Who are your children hanging out with? Are they a good influence or a bad influence? These questions have bedeviled parents since time immemorial. No doubt there were prehistoric parents who told their children, “Don’t hang out with Og; he draws inappropriate pictures on cave walls.”
The internet has compounded this issue exponentially with the rise of so-called social media influencers — online personalities in the pursuit of building million-dollar brands. No longer are teens obsessed with celebrities; social media influencers have taken the spotlight, as these influencers are more relatable. But in order for these influencers to be who they are, they need followers, and they work tirelessly to produce content across social media platforms that will engage impressionable hearts and minds.
Is this influence positive or negative? It depends, but according to Dr. Elizabeth Milovidov, an expert on digital parenting and online safety, social media influencers offer parents golden opportunities for teachable moments, and she suggests parents do research on the personalities their children are following and watch content together.

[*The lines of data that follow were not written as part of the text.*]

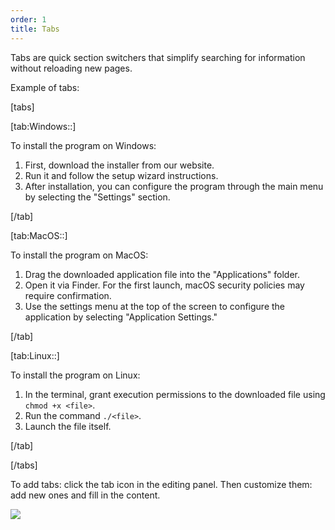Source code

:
 ```yaml
---
order: 1
title: Tabs
---
```


Tabs are quick section switchers that simplify searching for information without reloading new pages.

Example of tabs:

[tabs]

[tab:Windows::]

To install the program on Windows:

1. First, download the installer from our website.
2. Run it and follow the setup wizard instructions.
3. After installation, you can configure the program through the main menu by selecting the "Settings" section.

[/tab]

[tab:MacOS::]

To install the program on MacOS:

1. Drag the downloaded application file into the "Applications" folder.
2. Open it via Finder. For the first launch, macOS security policies may require confirmation.
3. Use the settings menu at the top of the screen to configure the application by selecting "Application Settings."

[/tab]

[tab:Linux::]

To install the program on Linux:

1. In the terminal, grant execution permissions to the downloaded file using `chmod +x <file>`.
2. Run the command `./<file>`.
3. Launch the file itself.

[/tab]

[/tabs]

To add tabs: click the tab icon in the editing panel. Then customize them: add new ones and fill in the content.

![](./tabs.png)

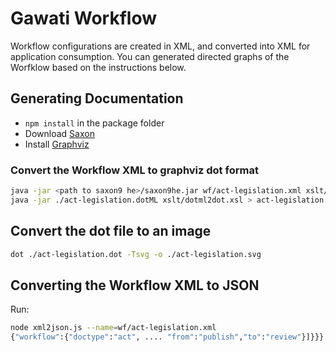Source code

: # Gawati Workflow

Workflow configurations are created in XML, and converted into XML for application consumption. 
You can generated directed graphs of the Worfklow based on the instructions below.

## Generating Documentation

 * `npm install` in the package folder
 * Download [Saxon](https://sourceforge.net/projects/saxon/files/Saxon-HE/9.8/saxonHE9-8-0-1J.zip/download)
 * Install [Graphviz](https://graphviz.gitlab.io/download/)


### Convert the Workflow XML to graphviz dot format

``` bash
java -jar <path to saxon9 he>/saxon9he.jar wf/act-legislation.xml xslt/wf2dotML.xsl  > act-legislation.dotML
java -jar ./act-legislation.dotML xslt/dotml2dot.xsl > act-legislation.dot

```

## Convert the dot file to an image

``` bash
dot ./act-legislation.dot -Tsvg -o ./act-legislation.svg
```


## Converting the Workflow XML to JSON

Run: 

``` bash
node xml2json.js --name=wf/act-legislation.xml 
{"workflow":{"doctype":"act", .... "from":"publish","to":"review"}]}}}
```
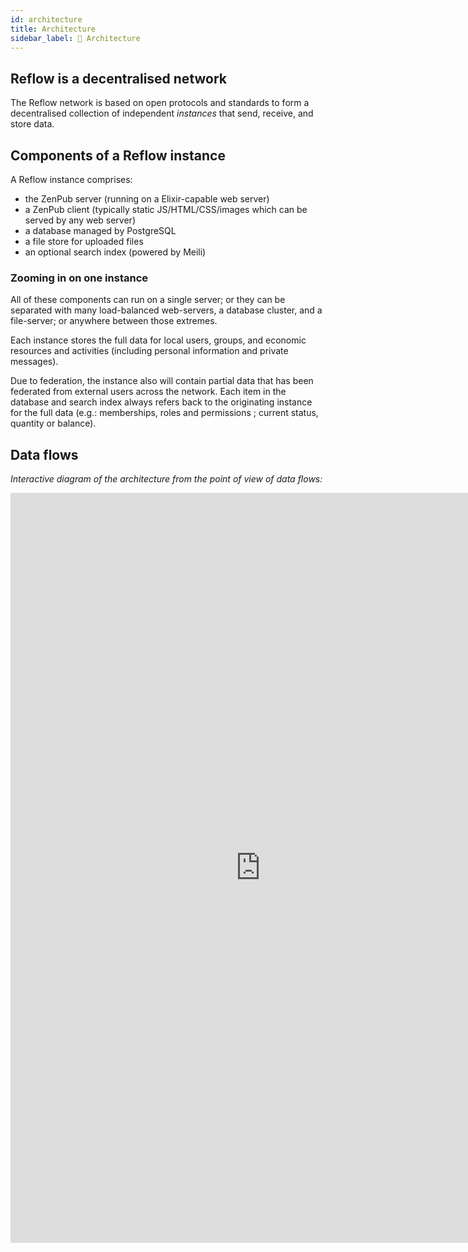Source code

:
 ```yaml
---
id: architecture
title: Architecture
sidebar_label: 🔩 Architecture
---
```


## Reflow is a decentralised network

The Reflow network is based on open protocols and standards to form a decentralised collection of independent *instances* that send, receive, and store data. 

## Components of a Reflow instance

A Reflow instance comprises: 

- the ZenPub server (running on a Elixir-capable web server)
- a ZenPub client (typically static JS/HTML/CSS/images which can be served by any web server)
- a database managed by PostgreSQL
- a file store for uploaded files
- an optional search index (powered by Meili)

### Zooming in on one instance

All of these components can run on a single server; or they can be separated with many load-balanced web-servers, a database cluster, and a file-server; or anywhere between those extremes.

Each instance stores the full data for local users, groups, and economic resources and activities (including personal information and private messages).

Due to federation, the instance also will contain partial data that has been federated from external users across the network. Each item in the database and search index always refers back to the originating instance for the full data (e.g.: memberships, roles and permissions ; current status, quantity or balance).


## Data flows

*Interactive diagram of the architecture from the point of view of data flows:*

<iframe style="border:none" width="800" height="1200" src="https://whimsical.com/embed/KaHd3DwFm69YMLj94fUweA"></iframe>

Concerns about the positive or negative effects of influencers on teenagers are nothing new. Parents in the 1950s fretted over this new kind of music called rock and roll. Parents in the 1960s anxiously tried to stop their kids from imitating the eye-poking and face-slapping “Three Stooges” they watched on TV after school. Parents in the 1990s and 2000s likewise considered “Beavis and Butt-Head,” and the prank series, “Jackass,” to be terrible influences on America’s youth.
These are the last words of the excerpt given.